It’s often said that poverty is cyclical. In order to make money — by starting a small business, for example — you need to borrow money. But to access credit, people need to meet a strict set of financial prerequisites that determine their credit scores, a fact that puts conventional borrowing out of reach for billions worldwide. And so the cycle continues.
“The financial system is closed off to too many people, especially in developing markets,” says Shivani Siroya ’06PH. “And those are the people that are most in need of small loans.”
Siroya, who is the CEO and founder of the microfinance company Tala, became intimately acquainted with this problem while working for the UN Population Fund in India in 2006. In her role analyzing cost-estimation models for local public-health programs, she spent a lot of time with small-business owners.
“I got to know their daily lives intimately. I met their customers. I saw the hundreds of interactions they had every day,” Siroya says. “And I realized that a credit score wasn’t the only way to assess someone’s risk.”
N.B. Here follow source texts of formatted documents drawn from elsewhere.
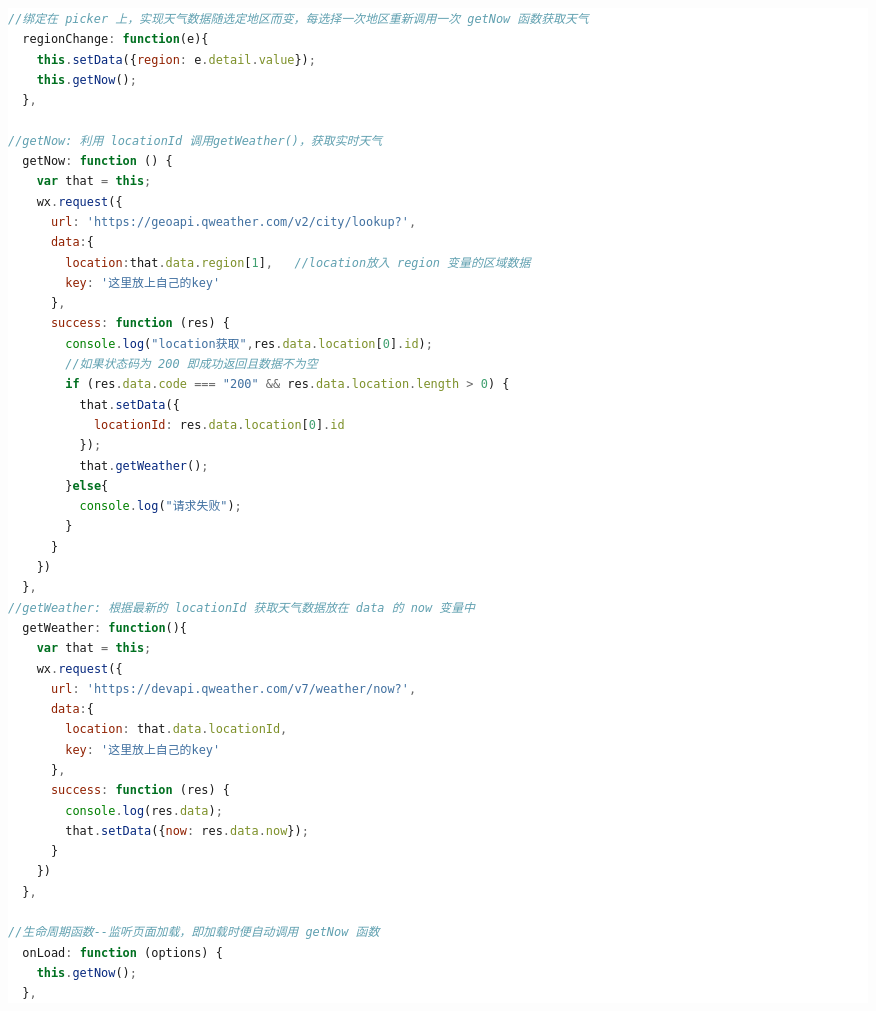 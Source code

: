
 ```javascript
//绑定在 picker 上，实现天气数据随选定地区而变，每选择一次地区重新调用一次 getNow 函数获取天气
  regionChange: function(e){
    this.setData({region: e.detail.value});
    this.getNow();
  },
    
//getNow: 利用 locationId 调用getWeather()，获取实时天气
  getNow: function () {
    var that = this;
    wx.request({
      url: 'https://geoapi.qweather.com/v2/city/lookup?',
      data:{
        location:that.data.region[1],	//location放入 region 变量的区域数据
        key: '这里放上自己的key'
      },
      success: function (res) {
        console.log("location获取",res.data.location[0].id);
        //如果状态码为 200 即成功返回且数据不为空
        if (res.data.code === "200" && res.data.location.length > 0) {	
          that.setData({
            locationId: res.data.location[0].id
          });
          that.getWeather();
        }else{
          console.log("请求失败");
        }
      }
    })
  },
//getWeather: 根据最新的 locationId 获取天气数据放在 data 的 now 变量中
  getWeather: function(){
    var that = this;
    wx.request({
      url: 'https://devapi.qweather.com/v7/weather/now?',
      data:{
        location: that.data.locationId,
        key: '这里放上自己的key'
      },
      success: function (res) {
        console.log(res.data);
        that.setData({now: res.data.now});
      }
    })
  },

//生命周期函数--监听页面加载，即加载时便自动调用 getNow 函数
  onLoad: function (options) {
    this.getNow();
  },
```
Using her own money, Siroya started making small loans — $300 to $500 — to small-business owners, looking at different criteria to determine if someone was a good candidate for credit. For example, she knew that one local tilemaker saved 30 percent of her income every month to pay for her son’s schooling, demonstrating that she was goal-oriented and disciplined. She lent to another artisan after watching how she balanced her budget consistently, allowing her to buy materials on the third Thursday of every month.
Siroya returned to New York in 2008 and resumed a career in investment banking, but she says she couldn’t stop thinking about the business owners she had met. She wondered how she could replicate the personal loans she had made on a larger scale. Siroya realized that the observations she had used to underwrite her loans were quantifiable, and that much of the data was right there on her customers’ smartphones. “When you pay a phone bill or an electric bill, there’s a record on your phone. When you buy a bus ticket or pay a school fee, you get a notification. Even the kinds of apps you use are signals about financial behavior,” Siroya says. “My customers might not have had a traditional credit history, but they all used mobile phones.”
Siroya, who studied public health and econometrics at Columbia, had no experience working in tech, but she started taking coding classes and eventually developed an algorithm that uses new data sets to determine people’s creditworthiness. The end result was Tala’s first product: an Android app — now available in five countries — that allows people to apply for small loans regardless of their financial history.
“It works in real time, using thousands of different data sources to determine risk,” Siroya says. “So if you have an Android device and you’re in one of our markets, you can apply for a loan and get an instant decision.”
Tala, which is funded by a diverse group of investors, has made over nine million loans since 2013, with a 92 percent repayment rate. The average loan is around $100 and is generally paid off within a month. Siroya says that her team — now spread across offices in California, Mexico, Tanzania, Kenya, and India, all markets where Tala is active — is constantly trying to tweak the algorithm to ensure that the process is ethical and free of bias. And the company, which has been called one of the world’s most innovative startups by both Fast Company and Business Insider, is growing quickly. Siroya says that it aims to be in at least two more regions by 2019.
“Combating global poverty may sound like a lofty goal,” Siroya says. “But with every loan, we feel like we’re making a dent.”